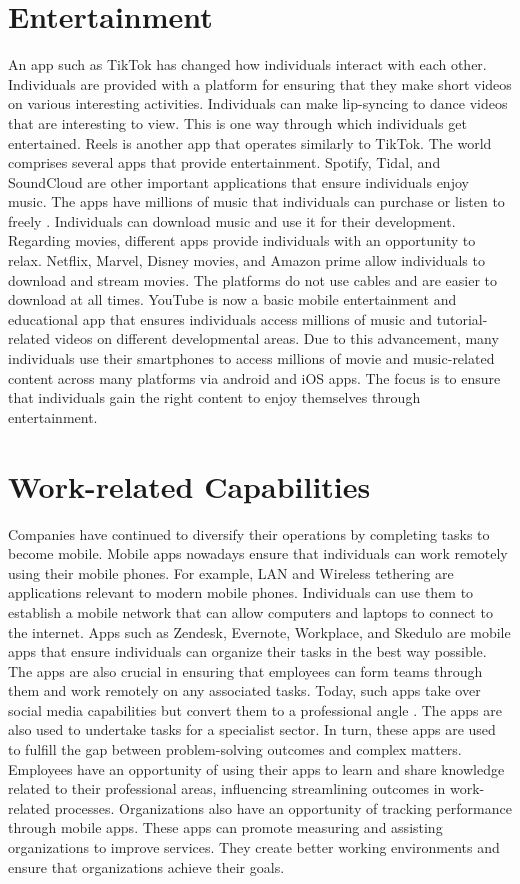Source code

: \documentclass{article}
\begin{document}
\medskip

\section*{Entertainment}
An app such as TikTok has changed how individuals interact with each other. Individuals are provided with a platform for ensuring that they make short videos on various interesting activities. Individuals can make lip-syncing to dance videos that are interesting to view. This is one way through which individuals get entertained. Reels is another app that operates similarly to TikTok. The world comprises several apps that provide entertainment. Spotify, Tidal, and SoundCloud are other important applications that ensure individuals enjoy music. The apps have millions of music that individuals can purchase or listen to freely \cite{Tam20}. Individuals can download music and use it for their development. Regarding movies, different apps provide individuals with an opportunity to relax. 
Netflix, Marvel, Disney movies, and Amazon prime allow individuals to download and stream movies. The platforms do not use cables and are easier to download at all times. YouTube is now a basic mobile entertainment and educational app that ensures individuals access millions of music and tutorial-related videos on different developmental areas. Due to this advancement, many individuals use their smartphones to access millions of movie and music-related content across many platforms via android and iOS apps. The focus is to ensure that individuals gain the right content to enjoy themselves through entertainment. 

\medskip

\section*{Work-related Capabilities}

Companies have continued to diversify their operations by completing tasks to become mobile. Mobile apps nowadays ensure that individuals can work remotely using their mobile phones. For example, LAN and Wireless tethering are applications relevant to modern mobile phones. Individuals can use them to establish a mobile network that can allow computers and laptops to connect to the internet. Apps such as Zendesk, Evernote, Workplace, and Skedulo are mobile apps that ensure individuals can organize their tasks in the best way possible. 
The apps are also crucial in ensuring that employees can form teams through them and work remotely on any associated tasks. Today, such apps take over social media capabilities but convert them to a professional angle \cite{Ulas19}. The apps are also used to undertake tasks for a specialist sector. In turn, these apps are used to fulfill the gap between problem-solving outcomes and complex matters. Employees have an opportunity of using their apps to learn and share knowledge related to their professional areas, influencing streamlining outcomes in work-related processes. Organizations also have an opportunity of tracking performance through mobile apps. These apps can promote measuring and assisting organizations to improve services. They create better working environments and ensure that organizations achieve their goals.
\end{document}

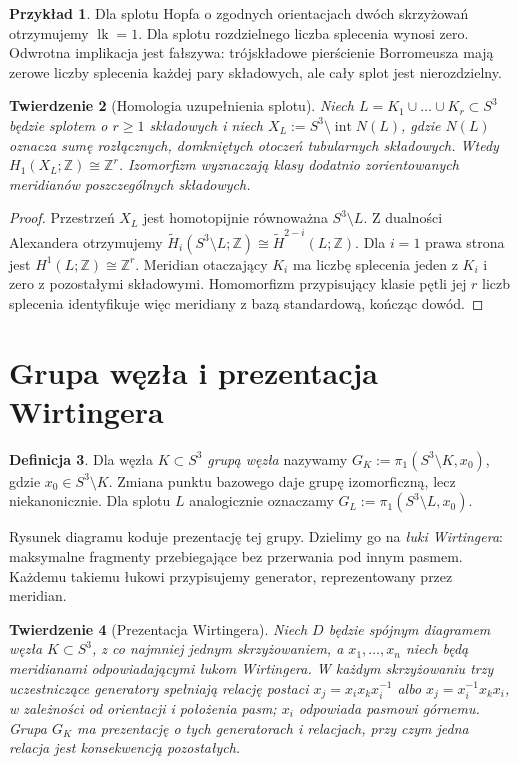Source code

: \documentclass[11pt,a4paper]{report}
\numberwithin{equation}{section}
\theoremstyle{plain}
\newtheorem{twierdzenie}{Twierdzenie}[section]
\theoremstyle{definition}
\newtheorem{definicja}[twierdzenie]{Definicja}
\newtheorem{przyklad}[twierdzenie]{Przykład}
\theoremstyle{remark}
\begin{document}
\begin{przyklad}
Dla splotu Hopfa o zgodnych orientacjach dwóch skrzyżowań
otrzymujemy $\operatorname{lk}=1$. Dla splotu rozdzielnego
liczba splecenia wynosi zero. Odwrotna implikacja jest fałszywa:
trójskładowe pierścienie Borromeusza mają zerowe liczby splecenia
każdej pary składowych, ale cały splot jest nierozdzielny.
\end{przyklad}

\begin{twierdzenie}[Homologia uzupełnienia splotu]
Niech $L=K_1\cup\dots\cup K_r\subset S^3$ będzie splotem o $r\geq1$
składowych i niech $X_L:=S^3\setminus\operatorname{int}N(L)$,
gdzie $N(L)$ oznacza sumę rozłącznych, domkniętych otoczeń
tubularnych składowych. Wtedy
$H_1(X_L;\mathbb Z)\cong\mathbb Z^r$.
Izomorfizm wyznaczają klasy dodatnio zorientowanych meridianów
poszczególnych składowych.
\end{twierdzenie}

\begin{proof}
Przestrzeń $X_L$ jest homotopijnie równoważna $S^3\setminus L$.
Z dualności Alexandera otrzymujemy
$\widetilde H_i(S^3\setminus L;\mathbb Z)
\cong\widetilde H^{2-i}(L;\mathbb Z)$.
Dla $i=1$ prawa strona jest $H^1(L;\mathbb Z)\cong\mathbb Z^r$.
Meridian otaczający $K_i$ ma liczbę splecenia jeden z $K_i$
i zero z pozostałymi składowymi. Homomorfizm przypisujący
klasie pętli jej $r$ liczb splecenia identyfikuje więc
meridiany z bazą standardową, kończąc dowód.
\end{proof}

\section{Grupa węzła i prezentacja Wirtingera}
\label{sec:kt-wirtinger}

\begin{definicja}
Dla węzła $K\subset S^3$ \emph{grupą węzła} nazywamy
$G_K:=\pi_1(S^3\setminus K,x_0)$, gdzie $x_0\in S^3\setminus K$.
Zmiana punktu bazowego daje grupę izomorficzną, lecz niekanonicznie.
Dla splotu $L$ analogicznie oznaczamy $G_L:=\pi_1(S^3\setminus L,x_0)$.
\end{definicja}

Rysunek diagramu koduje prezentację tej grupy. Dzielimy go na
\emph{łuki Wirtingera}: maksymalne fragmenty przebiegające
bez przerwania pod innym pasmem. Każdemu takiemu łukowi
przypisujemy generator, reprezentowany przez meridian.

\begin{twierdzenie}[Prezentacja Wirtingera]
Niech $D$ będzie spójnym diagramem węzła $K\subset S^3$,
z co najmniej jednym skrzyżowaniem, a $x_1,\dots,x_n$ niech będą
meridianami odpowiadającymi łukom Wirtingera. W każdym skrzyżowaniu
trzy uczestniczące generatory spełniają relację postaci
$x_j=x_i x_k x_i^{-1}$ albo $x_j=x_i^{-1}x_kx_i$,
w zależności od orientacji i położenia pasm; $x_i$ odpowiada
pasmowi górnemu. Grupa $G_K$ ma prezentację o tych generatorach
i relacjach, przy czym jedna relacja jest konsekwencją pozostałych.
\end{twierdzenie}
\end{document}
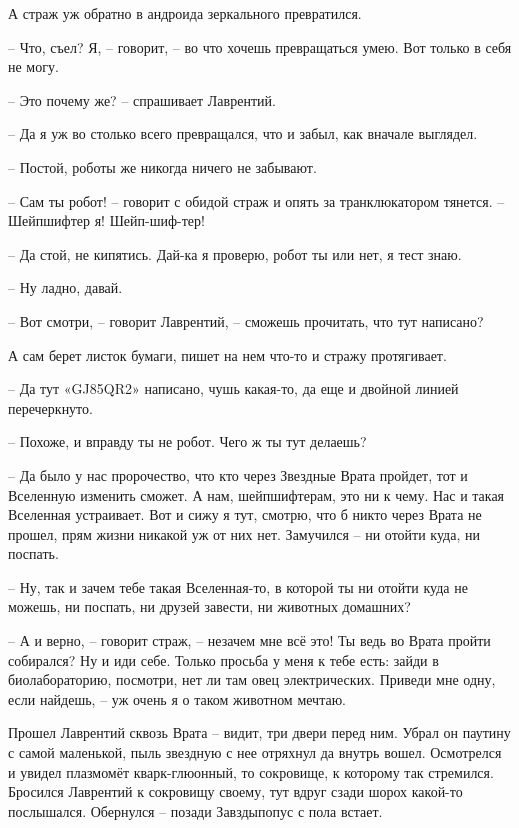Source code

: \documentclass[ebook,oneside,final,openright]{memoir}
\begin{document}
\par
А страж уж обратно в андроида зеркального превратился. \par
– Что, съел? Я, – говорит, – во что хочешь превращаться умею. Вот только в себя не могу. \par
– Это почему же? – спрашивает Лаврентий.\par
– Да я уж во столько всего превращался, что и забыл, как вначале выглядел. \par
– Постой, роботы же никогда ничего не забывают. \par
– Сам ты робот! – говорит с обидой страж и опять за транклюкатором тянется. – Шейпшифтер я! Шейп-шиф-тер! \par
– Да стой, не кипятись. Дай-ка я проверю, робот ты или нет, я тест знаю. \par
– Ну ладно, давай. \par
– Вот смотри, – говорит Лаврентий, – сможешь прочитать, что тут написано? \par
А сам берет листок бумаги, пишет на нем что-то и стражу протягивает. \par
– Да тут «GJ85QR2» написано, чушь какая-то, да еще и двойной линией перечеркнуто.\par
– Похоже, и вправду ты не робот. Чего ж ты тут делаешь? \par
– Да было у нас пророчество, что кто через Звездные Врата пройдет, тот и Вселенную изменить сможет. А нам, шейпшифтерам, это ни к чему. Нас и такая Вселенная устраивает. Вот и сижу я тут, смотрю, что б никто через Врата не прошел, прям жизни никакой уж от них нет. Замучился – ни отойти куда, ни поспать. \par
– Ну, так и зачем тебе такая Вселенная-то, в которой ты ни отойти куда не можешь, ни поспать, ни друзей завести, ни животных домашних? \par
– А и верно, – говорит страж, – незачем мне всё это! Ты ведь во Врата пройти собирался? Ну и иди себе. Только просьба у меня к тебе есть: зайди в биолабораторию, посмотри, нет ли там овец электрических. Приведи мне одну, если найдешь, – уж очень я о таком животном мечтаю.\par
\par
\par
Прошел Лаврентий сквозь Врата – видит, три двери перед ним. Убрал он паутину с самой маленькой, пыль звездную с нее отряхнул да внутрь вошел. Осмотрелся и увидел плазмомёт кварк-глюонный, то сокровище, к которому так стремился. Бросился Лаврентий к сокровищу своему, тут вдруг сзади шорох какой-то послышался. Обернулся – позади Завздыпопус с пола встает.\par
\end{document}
● ● ● ● ● ● ●
### Assignment
Pictures stay out; the records above are otherwise reproduced exactly.

### Completed exercise
Source code

: \documentclass{article}
\begin{document}
\medskip

\section*{Entertainment}
An app such as TikTok has changed how individuals interact with each other. Individuals are provided with a platform for ensuring that they make short videos on various interesting activities. Individuals can make lip-syncing to dance videos that are interesting to view. This is one way through which individuals get entertained. Reels is another app that operates similarly to TikTok. The world comprises several apps that provide entertainment. Spotify, Tidal, and SoundCloud are other important applications that ensure individuals enjoy music. The apps have millions of music that individuals can purchase or listen to freely \cite{Tam20}. Individuals can download music and use it for their development. Regarding movies, different apps provide individuals with an opportunity to relax. 
Netflix, Marvel, Disney movies, and Amazon prime allow individuals to download and stream movies. The platforms do not use cables and are easier to download at all times. YouTube is now a basic mobile entertainment and educational app that ensures individuals access millions of music and tutorial-related videos on different developmental areas. Due to this advancement, many individuals use their smartphones to access millions of movie and music-related content across many platforms via android and iOS apps. The focus is to ensure that individuals gain the right content to enjoy themselves through entertainment. 

\medskip

\section*{Work-related Capabilities}

Companies have continued to diversify their operations by completing tasks to become mobile. Mobile apps nowadays ensure that individuals can work remotely using their mobile phones. For example, LAN and Wireless tethering are applications relevant to modern mobile phones. Individuals can use them to establish a mobile network that can allow computers and laptops to connect to the internet. Apps such as Zendesk, Evernote, Workplace, and Skedulo are mobile apps that ensure individuals can organize their tasks in the best way possible. 
The apps are also crucial in ensuring that employees can form teams through them and work remotely on any associated tasks. Today, such apps take over social media capabilities but convert them to a professional angle \cite{Ulas19}. The apps are also used to undertake tasks for a specialist sector. In turn, these apps are used to fulfill the gap between problem-solving outcomes and complex matters. Employees have an opportunity of using their apps to learn and share knowledge related to their professional areas, influencing streamlining outcomes in work-related processes. Organizations also have an opportunity of tracking performance through mobile apps. These apps can promote measuring and assisting organizations to improve services. They create better working environments and ensure that organizations achieve their goals.
\end{document}

Source code

: \documentclass[11pt,a4paper]{report}
\numberwithin{equation}{section}
\theoremstyle{plain}
\newtheorem{twierdzenie}{Twierdzenie}[section]
\theoremstyle{definition}
\newtheorem{definicja}[twierdzenie]{Definicja}
\newtheorem{przyklad}[twierdzenie]{Przykład}
\theoremstyle{remark}
\begin{document}
\begin{przyklad}
Dla splotu Hopfa o zgodnych orientacjach dwóch skrzyżowań
otrzymujemy $\operatorname{lk}=1$. Dla splotu rozdzielnego
liczba splecenia wynosi zero. Odwrotna implikacja jest fałszywa:
trójskładowe pierścienie Borromeusza mają zerowe liczby splecenia
każdej pary składowych, ale cały splot jest nierozdzielny.
\end{przyklad}

\begin{twierdzenie}[Homologia uzupełnienia splotu]
Niech $L=K_1\cup\dots\cup K_r\subset S^3$ będzie splotem o $r\geq1$
składowych i niech $X_L:=S^3\setminus\operatorname{int}N(L)$,
gdzie $N(L)$ oznacza sumę rozłącznych, domkniętych otoczeń
tubularnych składowych. Wtedy
$H_1(X_L;\mathbb Z)\cong\mathbb Z^r$.
Izomorfizm wyznaczają klasy dodatnio zorientowanych meridianów
poszczególnych składowych.
\end{twierdzenie}

\begin{proof}
Przestrzeń $X_L$ jest homotopijnie równoważna $S^3\setminus L$.
Z dualności Alexandera otrzymujemy
$\widetilde H_i(S^3\setminus L;\mathbb Z)
\cong\widetilde H^{2-i}(L;\mathbb Z)$.
Dla $i=1$ prawa strona jest $H^1(L;\mathbb Z)\cong\mathbb Z^r$.
Meridian otaczający $K_i$ ma liczbę splecenia jeden z $K_i$
i zero z pozostałymi składowymi. Homomorfizm przypisujący
klasie pętli jej $r$ liczb splecenia identyfikuje więc
meridiany z bazą standardową, kończąc dowód.
\end{proof}

\section{Grupa węzła i prezentacja Wirtingera}
\label{sec:kt-wirtinger}

\begin{definicja}
Dla węzła $K\subset S^3$ \emph{grupą węzła} nazywamy
$G_K:=\pi_1(S^3\setminus K,x_0)$, gdzie $x_0\in S^3\setminus K$.
Zmiana punktu bazowego daje grupę izomorficzną, lecz niekanonicznie.
Dla splotu $L$ analogicznie oznaczamy $G_L:=\pi_1(S^3\setminus L,x_0)$.
\end{definicja}

Rysunek diagramu koduje prezentację tej grupy. Dzielimy go na
\emph{łuki Wirtingera}: maksymalne fragmenty przebiegające
bez przerwania pod innym pasmem. Każdemu takiemu łukowi
przypisujemy generator, reprezentowany przez meridian.

\begin{twierdzenie}[Prezentacja Wirtingera]
Niech $D$ będzie spójnym diagramem węzła $K\subset S^3$,
z co najmniej jednym skrzyżowaniem, a $x_1,\dots,x_n$ niech będą
meridianami odpowiadającymi łukom Wirtingera. W każdym skrzyżowaniu
trzy uczestniczące generatory spełniają relację postaci
$x_j=x_i x_k x_i^{-1}$ albo $x_j=x_i^{-1}x_kx_i$,
w zależności od orientacji i położenia pasm; $x_i$ odpowiada
pasmowi górnemu. Grupa $G_K$ ma prezentację o tych generatorach
i relacjach, przy czym jedna relacja jest konsekwencją pozostałych.
\end{twierdzenie}
\end{document}
Source code

: \documentclass[ebook,oneside,final,openright]{memoir}
\begin{document}
\par
А страж уж обратно в андроида зеркального превратился. \par
– Что, съел? Я, – говорит, – во что хочешь превращаться умею. Вот только в себя не могу. \par
– Это почему же? – спрашивает Лаврентий.\par
– Да я уж во столько всего превращался, что и забыл, как вначале выглядел. \par
– Постой, роботы же никогда ничего не забывают. \par
– Сам ты робот! – говорит с обидой страж и опять за транклюкатором тянется. – Шейпшифтер я! Шейп-шиф-тер! \par
– Да стой, не кипятись. Дай-ка я проверю, робот ты или нет, я тест знаю. \par
– Ну ладно, давай. \par
– Вот смотри, – говорит Лаврентий, – сможешь прочитать, что тут написано? \par
А сам берет листок бумаги, пишет на нем что-то и стражу протягивает. \par
– Да тут «GJ85QR2» написано, чушь какая-то, да еще и двойной линией перечеркнуто.\par
– Похоже, и вправду ты не робот. Чего ж ты тут делаешь? \par
– Да было у нас пророчество, что кто через Звездные Врата пройдет, тот и Вселенную изменить сможет. А нам, шейпшифтерам, это ни к чему. Нас и такая Вселенная устраивает. Вот и сижу я тут, смотрю, что б никто через Врата не прошел, прям жизни никакой уж от них нет. Замучился – ни отойти куда, ни поспать. \par
– Ну, так и зачем тебе такая Вселенная-то, в которой ты ни отойти куда не можешь, ни поспать, ни друзей завести, ни животных домашних? \par
– А и верно, – говорит страж, – незачем мне всё это! Ты ведь во Врата пройти собирался? Ну и иди себе. Только просьба у меня к тебе есть: зайди в биолабораторию, посмотри, нет ли там овец электрических. Приведи мне одну, если найдешь, – уж очень я о таком животном мечтаю.\par
\par
\par
Прошел Лаврентий сквозь Врата – видит, три двери перед ним. Убрал он паутину с самой маленькой, пыль звездную с нее отряхнул да внутрь вошел. Осмотрелся и увидел плазмомёт кварк-глюонный, то сокровище, к которому так стремился. Бросился Лаврентий к сокровищу своему, тут вдруг сзади шорох какой-то послышался. Обернулся – позади Завздыпопус с пола встает.\par
\end{document}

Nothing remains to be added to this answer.